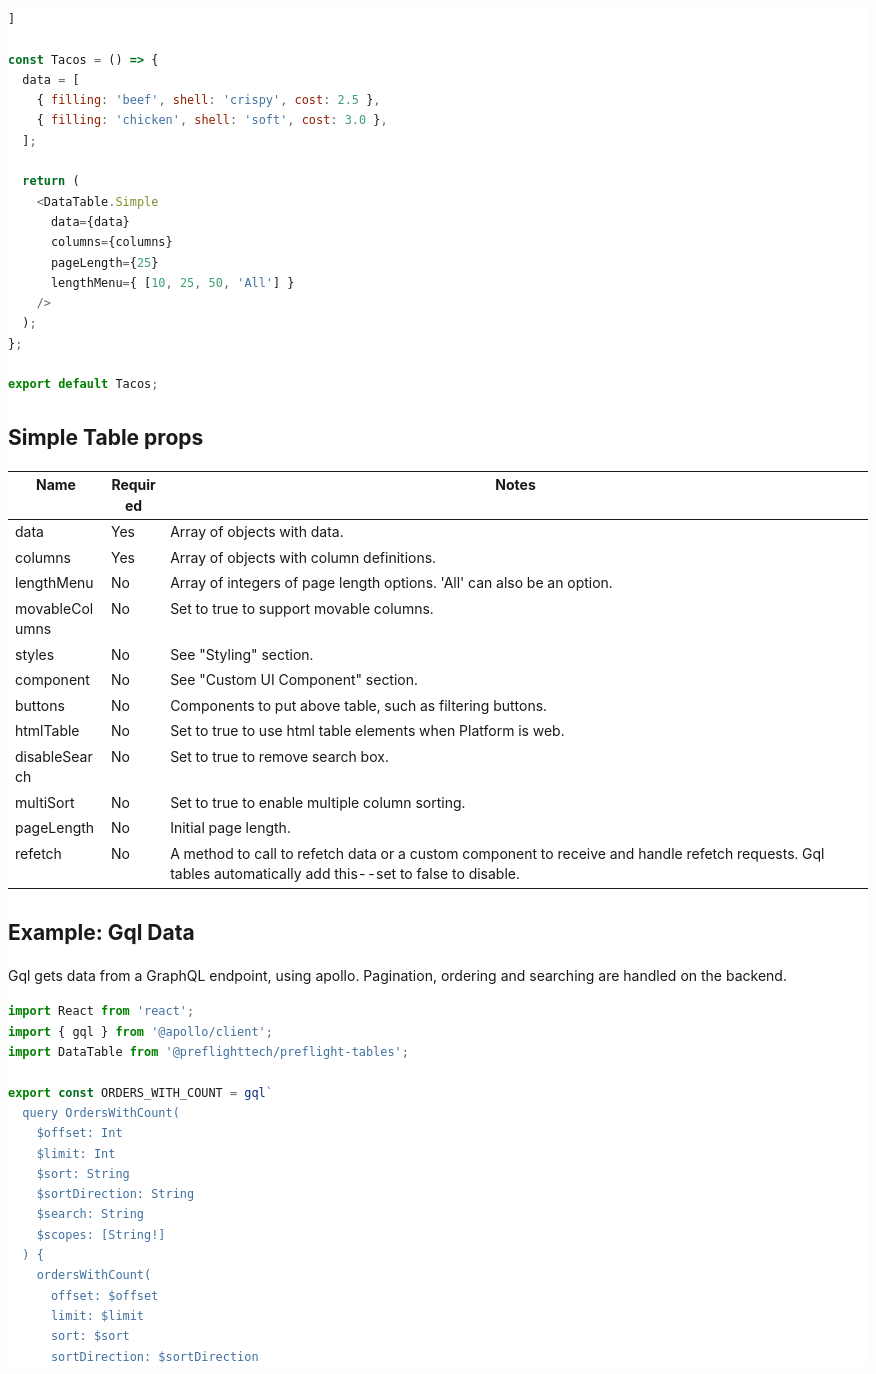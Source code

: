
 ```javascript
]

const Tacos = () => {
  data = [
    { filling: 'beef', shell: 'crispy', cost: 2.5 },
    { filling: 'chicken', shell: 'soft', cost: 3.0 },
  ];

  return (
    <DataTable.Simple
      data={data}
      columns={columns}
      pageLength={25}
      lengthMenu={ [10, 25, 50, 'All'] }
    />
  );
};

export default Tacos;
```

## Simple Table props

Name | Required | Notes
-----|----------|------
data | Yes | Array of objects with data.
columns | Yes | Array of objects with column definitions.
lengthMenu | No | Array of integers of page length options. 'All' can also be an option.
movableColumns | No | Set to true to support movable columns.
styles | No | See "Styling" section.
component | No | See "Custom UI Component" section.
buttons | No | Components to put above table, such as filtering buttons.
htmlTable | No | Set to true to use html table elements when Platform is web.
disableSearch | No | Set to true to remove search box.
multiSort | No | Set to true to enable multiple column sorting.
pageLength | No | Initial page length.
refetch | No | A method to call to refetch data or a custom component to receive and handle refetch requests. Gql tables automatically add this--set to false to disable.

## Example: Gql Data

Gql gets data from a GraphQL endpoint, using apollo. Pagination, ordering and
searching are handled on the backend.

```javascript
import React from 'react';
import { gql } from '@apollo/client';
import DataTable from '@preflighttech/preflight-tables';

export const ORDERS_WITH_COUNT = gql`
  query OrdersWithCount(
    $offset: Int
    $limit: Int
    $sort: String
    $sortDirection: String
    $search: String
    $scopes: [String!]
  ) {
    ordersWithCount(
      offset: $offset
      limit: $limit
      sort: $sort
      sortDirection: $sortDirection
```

───

Determine which lines above include the word "objects", and report those lines in full.

data | Yes | Array of objects with data.
columns | Yes | Array of objects with column definitions.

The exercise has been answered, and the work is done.